Li rispose che parlasse a Mons. Ghislieri, sotto Decano, che lui haveva pensiero di queste cose, s’accordassero assieme che lui si contentava di quanto haveria fatto detto Prelato. Andò dal sotto Decano il P.Stefano, e cominciò con belle parole a dirli,che il Cardinal Tonti fundò il Colleggio Nazareno di dove lui è Rettore, e che N.Sre. haveva confirmata questa protettione con un Breve, che haveva parlato a Mons.Decano, e l’haveva mandato da Sua Rza.Illma., che parlassero assiemi, e quando li fusse comodo andar a veder dº Colleggio li faria favore.
Li rispose Mons.Ghislieri, che già haveva visto il Breve, e che non era protettione che haveva la Rota, ma la potestà assoluta, che voleva prima parlarne con l’altri Auditori, e poi saria venuto a vedere, e con questo lo spicciò.
262.Questa risposta non molto piacque al P.Stefano perche mentre ne voleva parlar con l’altri, Dio sa dove andava a battere il negotio, ne s’attentava parlarne con nessuno per non scoprire questa facenda, e fusse penetrato da Padri di S.Pantaleo che l’haveriano fatto contro, ma andava temporeggiando, et aspettando occasione opportuna e perciò fece dare una rappresentatione pubblica composta dal P.Gio:Antonio per invitarli tutti, come anche molti Cardinali, acciò andando per l’opera, non havessero motivo di far nessuna dimostratione.

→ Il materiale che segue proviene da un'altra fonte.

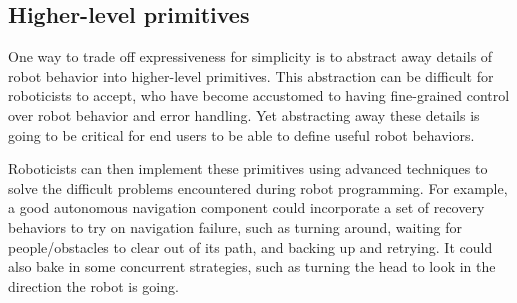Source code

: \documentclass[10pt,twocolumn]{article}
\begin{document}

\subsection{Higher-level primitives}

One way to trade off expressiveness for simplicity is to abstract away details of robot behavior into higher-level primitives. This abstraction can be difficult for roboticists to accept, who have become accustomed to having fine-grained control over robot behavior and error handling. Yet abstracting away these details is going to be critical for end users to be able to define useful robot behaviors.


Roboticists can then implement these primitives using advanced techniques to solve the difficult problems encountered during robot programming.  For example, a good autonomous navigation component could incorporate a set of recovery behaviors to try on navigation failure, such as turning around, waiting for people/obstacles to clear out of its path, and backing up and retrying. It could also bake in some concurrent strategies, such as turning the head to look in the direction the robot is going. 

\end{document}
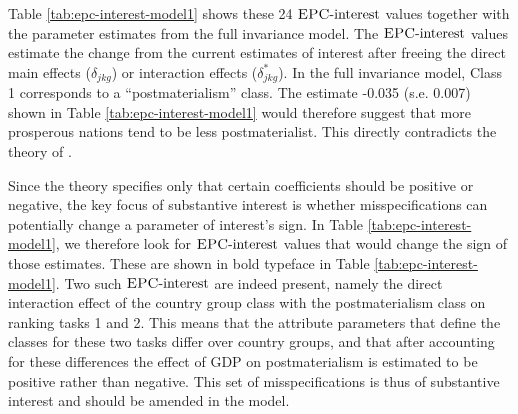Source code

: \documentclass[letterpaper,12pt]{article}
\newcommand{\da}{\textrm{{\sc {EPC}}-interest}}
\begin{document}
Table \ref{tab:epc-interest-model1} shows these 24 $\da{}$ values together with the parameter estimates from the full invariance model. The $\da{}$ values estimate the change from the current estimates of interest after freeing the direct main effects ($\delta_{jkg}$) or interaction effects ($\delta^*_{jkg}$). In the full invariance model, Class 1 corresponds to a ``postmaterialism'' class. The estimate -0.035 (s.e. 0.007) shown in Table \ref{tab:epc-interest-model1} would therefore suggest that more prosperous nations tend to be less postmaterialist. This directly contradicts the theory of \citet{inglehart2010changing}.

Since the theory specifies only that certain coefficients should be positive or negative, the key focus of substantive interest is whether misspecifications can potentially change a parameter of interest's sign. In Table \ref{tab:epc-interest-model1}, we therefore look for $\da{}$ values that would change the sign of those estimates. These are shown in bold typeface in Table \ref{tab:epc-interest-model1}. Two such $\da{}$ are indeed present, namely the direct interaction effect of the country group class with the postmaterialism class on ranking tasks 1 and 2.  This means that the attribute parameters that define the classes for these two tasks differ over country groups, and that after accounting for these differences the effect of GDP on postmaterialism is estimated to be positive rather than negative. This set of misspecifications is thus of substantive interest and should be amended in the model. 
\end{document}
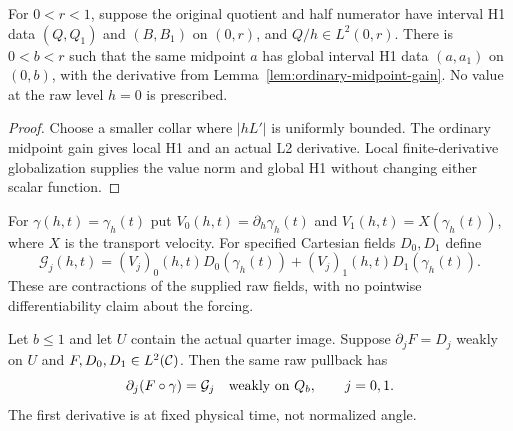 \begin{lemma}
\label{lem:ordinary-midpoint-collar}
\leanok
For $0<r<1$, suppose the original quotient and half numerator have interval
H1 data $(Q,Q_1)$ and $(B,B_1)$ on $(0,r)$, and $Q/h\in L^2(0,r)$.
There is $0<b<r$ such that the same midpoint $a$ has global interval H1
data $(a,a_1)$ on $(0,b)$, with the derivative from
Lemma~\ref{lem:ordinary-midpoint-gain}.
No value at the raw level $h=0$ is prescribed.
\end{lemma}

\begin{proof}
\leanok
Choose a smaller collar where $|hL'|$ is uniformly bounded.
The ordinary midpoint gain gives local H1 and an actual L2 derivative.
Local finite-derivative globalization supplies the value norm and global H1
without changing either scalar function.
\end{proof}

\begin{definition}
\label{def:quarter-forward-gradient}
\leanok
For $\gamma(h,t)=\gamma_h(t)$ put
$V_0(h,t)=\partial_h\gamma_h(t)$ and
$V_1(h,t)=X(\gamma_h(t))$, where $X$ is the transport velocity.
For specified Cartesian fields $D_0,D_1$ define
\[
 \mathcal G_j(h,t)=(V_j)_0(h,t)D_0(\gamma_h(t))
                    +(V_j)_1(h,t)D_1(\gamma_h(t)).
\]
These are contractions of the supplied raw fields, with no pointwise
differentiability claim about the forcing.
\end{definition}

\begin{lemma}
\label{lem:quarter-forward-weak}
\leanok
Let $b\le1$ and let $U$ contain the actual quarter image.
Suppose $\partial_jF=D_j$ weakly on $U$ and
$F,D_0,D_1\in L^2(\mathcal{C})$.
Then the same raw pullback has
\[
 \partial_j(F\circ\gamma)=\mathcal G_j
 \quad\hbox{weakly on }Q_b,\qquad j=0,1 .
\]
The first derivative is at fixed physical time, not normalized angle.
\end{lemma}

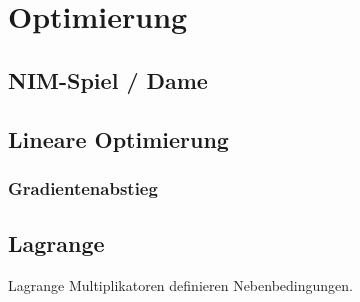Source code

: \section{Optimierung}
\subsection{NIM-Spiel / Dame}
\subsection{Lineare Optimierung}
\subsubsection{Gradientenabstieg}
\subsection{Lagrange}
Lagrange Multiplikatoren definieren Nebenbedingungen.

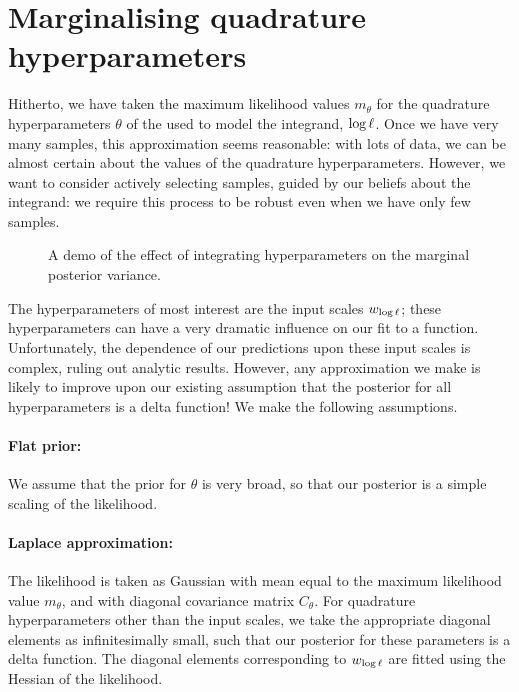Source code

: \documentclass{article}
\begin{document}
\section{Marginalising quadrature hyperparameters}
\label{sec:marginalization}
Hitherto, we have taken the maximum likelihood values $m_\theta$ for the quadrature hyperparameters $\theta$ of the \gpb used to model the integrand, $\tr$. Once we have very many samples, this approximation seems reasonable: with lots of data, we can be almost certain about the values of the quadrature hyperparameters. However, we want to consider actively selecting samples, guided by our beliefs about the integrand: we require this process to be robust even when we have only few samples. 


\begin{figure}
\centering
{}
\caption{A demo of the effect of integrating hyperparameters on the marginal posterior variance.}
\label{fig:integrate_hypers}
\end{figure}

The hyperparameters of most interest are the input scales $w_\tr$; these hyperparameters can have a very dramatic influence on our fit to a function. Unfortunately, the dependence of our predictions upon these input scales is complex, ruling out analytic results. However, any approximation we make is likely to improve upon our existing assumption that the posterior for all hyperparameters is a delta function! We make the following assumptions.

 \paragraph*{Flat prior:} We assume that the prior for $\theta$ is very broad, so that our posterior is a simple scaling of the likelihood. 
\paragraph*{Laplace approximation:} The likelihood  is taken as Gaussian with mean equal to the maximum likelihood value $m_\theta$, and with diagonal covariance matrix $C_\theta$. For quadrature hyperparameters other than the input scales, we take the appropriate diagonal elements as infinitesimally small, such that our posterior for these parameters is a delta function. The diagonal elements corresponding to $w_\tr$ are fitted using the Hessian of the likelihood.
\end{document}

Passarono poche settimane che posta in ordine la scena al Palazzo del Sri.Rusticani dove allora stava il Colleggio, vicino S.Pietro in Borgo, et all’hora fece invita di tutti l’Auditori di Rota, e d’altri Signori, che veramente riuscì la representatione meglio assai di quello che pensava, e con questo non dissero altro, che li piaceria che tirasse pur avanti, e vedesse che fussero trattati bene quei giovani quali parevano di buonissima indole, e riuscita, prese animo promettendoli di far l’officio suo come doveva.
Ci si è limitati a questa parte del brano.